Assignment - Could you return the lines below exactly, from the first line up to and including the line that holds "- After Burner Complete"?

Saved entries -
******************************

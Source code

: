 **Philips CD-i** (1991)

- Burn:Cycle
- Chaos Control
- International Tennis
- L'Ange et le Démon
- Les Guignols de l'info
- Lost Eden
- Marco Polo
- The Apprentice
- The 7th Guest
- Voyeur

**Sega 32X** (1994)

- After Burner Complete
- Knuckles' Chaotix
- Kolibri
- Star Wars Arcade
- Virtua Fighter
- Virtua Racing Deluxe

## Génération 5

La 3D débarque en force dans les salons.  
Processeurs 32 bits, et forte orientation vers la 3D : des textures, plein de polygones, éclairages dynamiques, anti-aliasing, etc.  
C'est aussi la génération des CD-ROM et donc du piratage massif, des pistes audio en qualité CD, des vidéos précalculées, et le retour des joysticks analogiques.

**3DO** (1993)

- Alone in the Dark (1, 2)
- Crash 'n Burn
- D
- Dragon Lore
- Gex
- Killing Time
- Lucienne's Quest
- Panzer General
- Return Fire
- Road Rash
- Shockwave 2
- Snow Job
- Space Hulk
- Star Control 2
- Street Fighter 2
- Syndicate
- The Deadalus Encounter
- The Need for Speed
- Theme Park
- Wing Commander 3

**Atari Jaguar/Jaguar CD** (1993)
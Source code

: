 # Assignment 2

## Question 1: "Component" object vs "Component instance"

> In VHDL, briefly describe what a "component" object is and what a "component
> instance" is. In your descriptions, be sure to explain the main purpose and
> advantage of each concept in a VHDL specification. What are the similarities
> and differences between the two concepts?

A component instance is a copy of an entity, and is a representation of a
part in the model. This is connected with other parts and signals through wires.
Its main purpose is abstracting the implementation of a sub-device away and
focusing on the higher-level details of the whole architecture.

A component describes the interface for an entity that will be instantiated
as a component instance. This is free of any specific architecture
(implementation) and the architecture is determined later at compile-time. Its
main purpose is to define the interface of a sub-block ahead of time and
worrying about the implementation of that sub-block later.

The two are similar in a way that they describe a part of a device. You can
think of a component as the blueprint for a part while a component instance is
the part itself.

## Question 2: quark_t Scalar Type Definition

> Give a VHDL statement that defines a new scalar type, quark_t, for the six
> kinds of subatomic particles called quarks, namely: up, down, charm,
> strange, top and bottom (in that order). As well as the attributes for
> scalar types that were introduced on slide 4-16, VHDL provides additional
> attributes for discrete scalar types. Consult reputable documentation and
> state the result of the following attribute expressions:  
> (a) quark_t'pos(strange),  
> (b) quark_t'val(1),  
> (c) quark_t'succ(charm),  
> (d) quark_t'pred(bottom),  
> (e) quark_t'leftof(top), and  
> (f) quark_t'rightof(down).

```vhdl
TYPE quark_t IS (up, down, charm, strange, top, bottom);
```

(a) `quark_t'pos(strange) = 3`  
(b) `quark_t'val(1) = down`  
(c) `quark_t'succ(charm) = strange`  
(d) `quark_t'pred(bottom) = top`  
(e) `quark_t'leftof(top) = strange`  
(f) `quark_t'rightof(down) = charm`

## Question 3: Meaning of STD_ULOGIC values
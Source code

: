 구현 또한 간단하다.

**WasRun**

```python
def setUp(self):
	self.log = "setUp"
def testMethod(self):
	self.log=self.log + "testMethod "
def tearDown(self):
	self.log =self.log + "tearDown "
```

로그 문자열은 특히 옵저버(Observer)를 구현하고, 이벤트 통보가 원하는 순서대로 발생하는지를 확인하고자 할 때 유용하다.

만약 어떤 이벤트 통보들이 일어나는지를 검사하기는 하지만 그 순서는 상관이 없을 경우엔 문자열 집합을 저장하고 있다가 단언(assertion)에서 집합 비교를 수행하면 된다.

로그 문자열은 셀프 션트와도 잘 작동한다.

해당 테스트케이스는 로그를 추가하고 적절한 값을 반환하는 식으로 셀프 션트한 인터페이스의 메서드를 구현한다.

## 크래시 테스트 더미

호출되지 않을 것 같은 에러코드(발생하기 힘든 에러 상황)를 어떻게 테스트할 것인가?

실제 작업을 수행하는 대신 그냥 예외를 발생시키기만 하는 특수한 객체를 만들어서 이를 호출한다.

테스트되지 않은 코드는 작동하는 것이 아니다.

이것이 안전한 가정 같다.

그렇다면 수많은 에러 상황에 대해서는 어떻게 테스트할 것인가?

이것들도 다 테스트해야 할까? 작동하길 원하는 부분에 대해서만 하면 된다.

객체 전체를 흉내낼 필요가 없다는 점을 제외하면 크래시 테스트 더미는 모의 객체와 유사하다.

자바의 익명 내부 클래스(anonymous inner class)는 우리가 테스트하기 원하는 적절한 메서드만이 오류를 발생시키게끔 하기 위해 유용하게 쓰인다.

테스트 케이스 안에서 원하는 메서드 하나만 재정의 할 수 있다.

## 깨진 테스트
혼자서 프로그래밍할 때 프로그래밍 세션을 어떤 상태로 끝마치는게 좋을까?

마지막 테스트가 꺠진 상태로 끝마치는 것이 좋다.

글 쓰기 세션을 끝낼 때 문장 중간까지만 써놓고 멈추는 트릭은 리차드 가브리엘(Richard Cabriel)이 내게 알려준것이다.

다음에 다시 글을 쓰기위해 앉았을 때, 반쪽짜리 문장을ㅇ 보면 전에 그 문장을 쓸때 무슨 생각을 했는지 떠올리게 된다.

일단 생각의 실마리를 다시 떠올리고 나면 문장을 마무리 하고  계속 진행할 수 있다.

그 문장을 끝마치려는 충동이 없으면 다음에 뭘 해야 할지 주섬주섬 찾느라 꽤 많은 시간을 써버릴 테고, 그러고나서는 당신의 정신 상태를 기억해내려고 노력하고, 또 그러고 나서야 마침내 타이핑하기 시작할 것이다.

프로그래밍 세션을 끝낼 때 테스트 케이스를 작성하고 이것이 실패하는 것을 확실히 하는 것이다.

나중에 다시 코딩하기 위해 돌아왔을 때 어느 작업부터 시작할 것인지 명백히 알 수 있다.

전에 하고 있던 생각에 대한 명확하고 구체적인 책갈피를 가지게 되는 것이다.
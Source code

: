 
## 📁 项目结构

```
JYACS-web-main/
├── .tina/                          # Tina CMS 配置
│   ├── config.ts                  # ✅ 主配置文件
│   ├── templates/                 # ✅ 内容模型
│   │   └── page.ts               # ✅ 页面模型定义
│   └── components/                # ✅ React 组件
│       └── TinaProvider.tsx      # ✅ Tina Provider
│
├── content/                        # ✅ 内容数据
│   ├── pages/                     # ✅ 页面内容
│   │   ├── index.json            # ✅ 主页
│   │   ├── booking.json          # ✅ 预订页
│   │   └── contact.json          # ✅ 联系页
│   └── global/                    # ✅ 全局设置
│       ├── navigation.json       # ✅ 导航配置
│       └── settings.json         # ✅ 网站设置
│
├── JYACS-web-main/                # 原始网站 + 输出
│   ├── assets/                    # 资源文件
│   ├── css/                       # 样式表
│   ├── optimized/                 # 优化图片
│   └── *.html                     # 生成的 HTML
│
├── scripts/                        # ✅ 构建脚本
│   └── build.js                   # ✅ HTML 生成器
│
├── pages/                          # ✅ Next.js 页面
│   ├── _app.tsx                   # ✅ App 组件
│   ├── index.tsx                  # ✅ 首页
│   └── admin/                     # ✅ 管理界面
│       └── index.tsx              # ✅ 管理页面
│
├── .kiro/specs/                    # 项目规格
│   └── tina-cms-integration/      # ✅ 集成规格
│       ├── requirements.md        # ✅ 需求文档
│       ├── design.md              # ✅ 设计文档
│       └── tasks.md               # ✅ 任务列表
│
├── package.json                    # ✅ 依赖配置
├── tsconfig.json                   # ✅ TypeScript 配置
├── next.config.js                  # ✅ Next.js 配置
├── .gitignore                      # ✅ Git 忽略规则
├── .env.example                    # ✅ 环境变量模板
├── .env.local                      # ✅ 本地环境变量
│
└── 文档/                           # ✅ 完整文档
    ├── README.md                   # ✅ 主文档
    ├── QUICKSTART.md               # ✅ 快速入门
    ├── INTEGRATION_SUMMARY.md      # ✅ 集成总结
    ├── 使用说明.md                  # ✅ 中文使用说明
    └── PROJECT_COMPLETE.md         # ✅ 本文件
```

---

******************************

Expected answer -
Source code

: **Philips CD-i** (1991)

- Burn:Cycle
- Chaos Control
- International Tennis
- L'Ange et le Démon
- Les Guignols de l'info
- Lost Eden
- Marco Polo
- The Apprentice
- The 7th Guest
- Voyeur

**Sega 32X** (1994)

- After Burner Complete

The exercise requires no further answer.